**Work task:** Every line from the top of the records through the line containing "奇数分母，marked clutching および対向 $D$ の相殺を課す．" should be retyped exactly; the pictures should not.

**Collected data:**
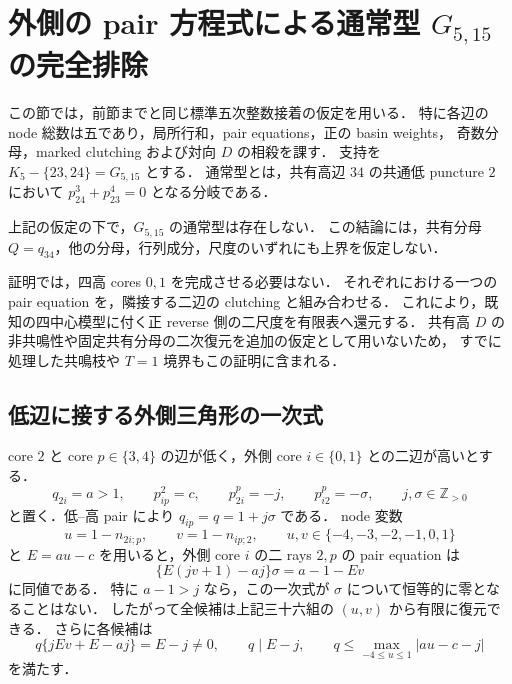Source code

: \section{外側の pair 方程式による通常型 \texorpdfstring{$G_{5,15}$}{G5,15} の完全排除}
\label{g51523:ordinary-section}

この節では，前節までと同じ標準五次整数接着の仮定を用いる．
特に各辺の node 総数は五であり，局所行和，pair equations，正の basin weights，
奇数分母，marked clutching および対向 $D$ の相殺を課す．
支持を $K_5-\{23,24\}=G_{5,15}$ とする．
通常型とは，共有高辺 $34$ の共通低 puncture $2$ において
$p^3_{24}+p^4_{23}=0$ となる分岐である．

\begin{theorem}[通常型の無上界排除]
\label{g51523:no-ordinary}
上記の仮定の下で，$G_{5,15}$ の通常型は存在しない．
この結論には，共有分母 $Q=q_{34}$，他の分母，行列成分，尺度のいずれにも上界を仮定しない．
\end{theorem}

証明では，四高 cores $0,1$ を完成させる必要はない．
それぞれにおける一つの pair equation を，隣接する二辺の clutching と組み合わせる．
これにより，既知の四中心模型に付く正 reverse 側の二尺度を有限表へ還元する．
共有高 $D$ の非共鳴性や固定共有分母の二次復元を追加の仮定として用いないため，
すでに処理した共鳴枝や $T=1$ 境界もこの証明に含まれる．

\subsection{低辺に接する外側三角形の一次式}

\begin{lemma}
\label{g51523:outer-pair}
core $2$ と core $p\in\{3,4\}$ の辺が低く，外側 core $i\in\{0,1\}$ との二辺が高いとする．
\[
 q_{2i}=a>1,\qquad p^2_{ip}=c,\qquad
 p^p_{2i}=-j,\qquad p^p_{i2}=-\sigma,
 \qquad j,\sigma\in\mathbb Z_{>0}
\]
と置く．低--高 pair により $q_{ip}=q=1+j\sigma$ である．
node 変数
\[
 u=1-n_{2i;p},\qquad v=1-n_{ip;2},\qquad
 u,v\in\{-4,-3,-2,-1,0,1\}
\]
と $E=au-c$ を用いると，外側 core $i$ の二 rays $2,p$ の pair equation は
\begin{equation}\label{g51523:outer-linear}
 \bigl\{E(jv+1)-aj\bigr\}\sigma=a-1-Ev
\end{equation}
に同値である．
特に $a-1>j$ なら，この一次式が $\sigma$ について恒等的に零となることはない．
したがって全候補は上記三十六組の $(u,v)$ から有限に復元できる．
さらに各候補は
\begin{equation}\label{g51523:outer-divisor}
 q\bigl\{jEv+E-aj\bigr\}=E-j\ne0,
 \qquad q\mid E-j,
 \qquad q\le\max_{-4\le u\le1}|au-c-j|
\end{equation}
を満たす．
\end{lemma}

**Final answer:**
Source code

: \section{外側の pair 方程式による通常型 \texorpdfstring{$G_{5,15}$}{G5,15} の完全排除}
\label{g51523:ordinary-section}

この節では，前節までと同じ標準五次整数接着の仮定を用いる．
特に各辺の node 総数は五であり，局所行和，pair equations，正の basin weights，
奇数分母，marked clutching および対向 $D$ の相殺を課す．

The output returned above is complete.